Ungefähr 200 Bakterienarten sind pathogen (krankheitserregend) für den Menschen. Die Pathogenität der einzelnen Arten ist sehr unterschiedlich und hängt sowohl von der Virulenz (der schädlichen Aktivität) der einzelnen Art als auch vom Zustand des Wirtsorganismus ab. Zu den virulenteren Bakterien zählen beispielsweise die Erreger von Cholera, Tetanus, Gasbrand, Lepra, Pest, Ruhr, Tuberkulose, Syphilis, Typhus, Diphtherie, Brucellose und einigen Formen der Lungenentzündung.
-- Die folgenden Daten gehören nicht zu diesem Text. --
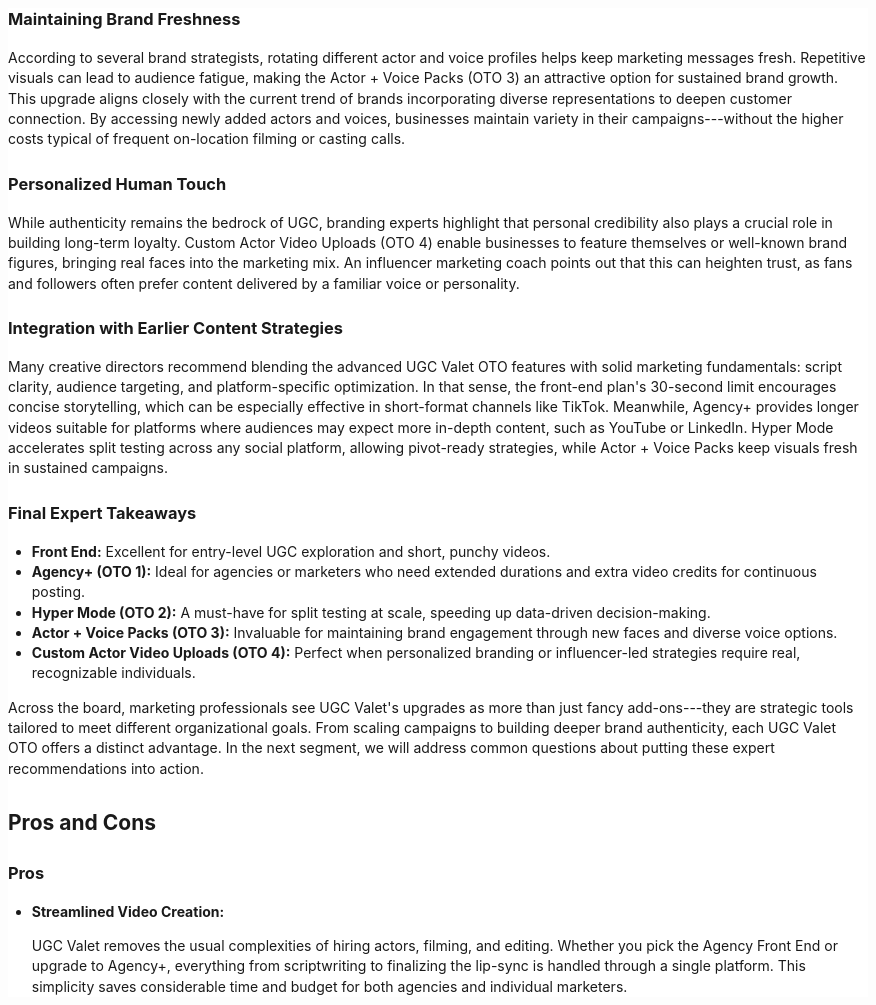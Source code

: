 ### Maintaining Brand Freshness

According to several brand strategists, rotating different actor and voice profiles helps keep marketing messages fresh. Repetitive visuals can lead to audience fatigue, making the Actor + Voice Packs (OTO 3) an attractive option for sustained brand growth. This upgrade aligns closely with the current trend of brands incorporating diverse representations to deepen customer connection. By accessing newly added actors and voices, businesses maintain variety in their campaigns---without the higher costs typical of frequent on-location filming or casting calls.

### Personalized Human Touch

While authenticity remains the bedrock of UGC, branding experts highlight that personal credibility also plays a crucial role in building long-term loyalty. Custom Actor Video Uploads (OTO 4) enable businesses to feature themselves or well-known brand figures, bringing real faces into the marketing mix. An influencer marketing coach points out that this can heighten trust, as fans and followers often prefer content delivered by a familiar voice or personality.

### Integration with Earlier Content Strategies

Many creative directors recommend blending the advanced UGC Valet OTO features with solid marketing fundamentals: script clarity, audience targeting, and platform-specific optimization. In that sense, the front-end plan's 30-second limit encourages concise storytelling, which can be especially effective in short-format channels like TikTok. Meanwhile, Agency+ provides longer videos suitable for platforms where audiences may expect more in-depth content, such as YouTube or LinkedIn. Hyper Mode accelerates split testing across any social platform, allowing pivot-ready strategies, while Actor + Voice Packs keep visuals fresh in sustained campaigns.

### Final Expert Takeaways

-   **Front End:** Excellent for entry-level UGC exploration and short, punchy videos.
-   **Agency+ (OTO 1):** Ideal for agencies or marketers who need extended durations and extra video credits for continuous posting.
-   **Hyper Mode (OTO 2):** A must-have for split testing at scale, speeding up data-driven decision-making.
-   **Actor + Voice Packs (OTO 3):** Invaluable for maintaining brand engagement through new faces and diverse voice options.
-   **Custom Actor Video Uploads (OTO 4):** Perfect when personalized branding or influencer-led strategies require real, recognizable individuals.

Across the board, marketing professionals see UGC Valet's upgrades as more than just fancy add-ons---they are strategic tools tailored to meet different organizational goals. From scaling campaigns to building deeper brand authenticity, each UGC Valet OTO offers a distinct advantage. In the next segment, we will address common questions about putting these expert recommendations into action.

Pros and Cons
-------------

### Pros

-   **Streamlined Video Creation:**

    UGC Valet removes the usual complexities of hiring actors, filming, and editing. Whether you pick the Agency Front End or upgrade to Agency+, everything from scriptwriting to finalizing the lip-sync is handled through a single platform. This simplicity saves considerable time and budget for both agencies and individual marketers.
Bis zur Entdeckung der Viren hielt man Bakterien für die Erreger aller Infektionskrankheiten.

Die pathogenen Wirkungen von Bakterien auf Körpergewebe lassen sich in vier Klassen einteilen: (1) Direkte örtliche Wirkung auf das betroffene Gewebe, wie bei Gasbrand, hervorgerufen durch Clostridium perfringens;(2) mechanische Wirkung, beispielsweise wenn eine Vielzahl von Bakterien ein Blutgefäß blockiert und somit einen infektiösen Embolus (Gefäßpfropf) bildet; (3) Wirkungen durch eine Körperreaktion aufgrund der bakteriellen Infektion von Körpergeweben, z. B. Hohlraumbildung in der Lunge bei Tuberkulose oder Gewebszerstörung am Herzen durch Antikörper bei rheumatischem Fieber; (4) Wirkungen bakterieller Toxine: chemischer Stoffe, die für manche Gewebe giftig sind. Toxine sind im Allgemeinen artspezifisch. So unterscheidet sich beispielsweise das Diphtherie verursachende Toxin von dem, das Cholera hervorruft.

6. Antibiotika

Verschiedene Mikroorganismen, darunter bestimmte Pilze und einige Bakterien, bilden chemische Stoffe, die auf spezifische Bakterien toxisch wirken. Solche Substanzen, z. B. Penicillin und Streptomycin, nennt man Antibiotika. Sie töten Bakterien entweder ab oder verhindern ihre Vermehrung. In den letzten Jahren spielen Antibiotika eine zunehmend wichtige Rolle bei der Bekämpfung bakterieller Erkrankungen.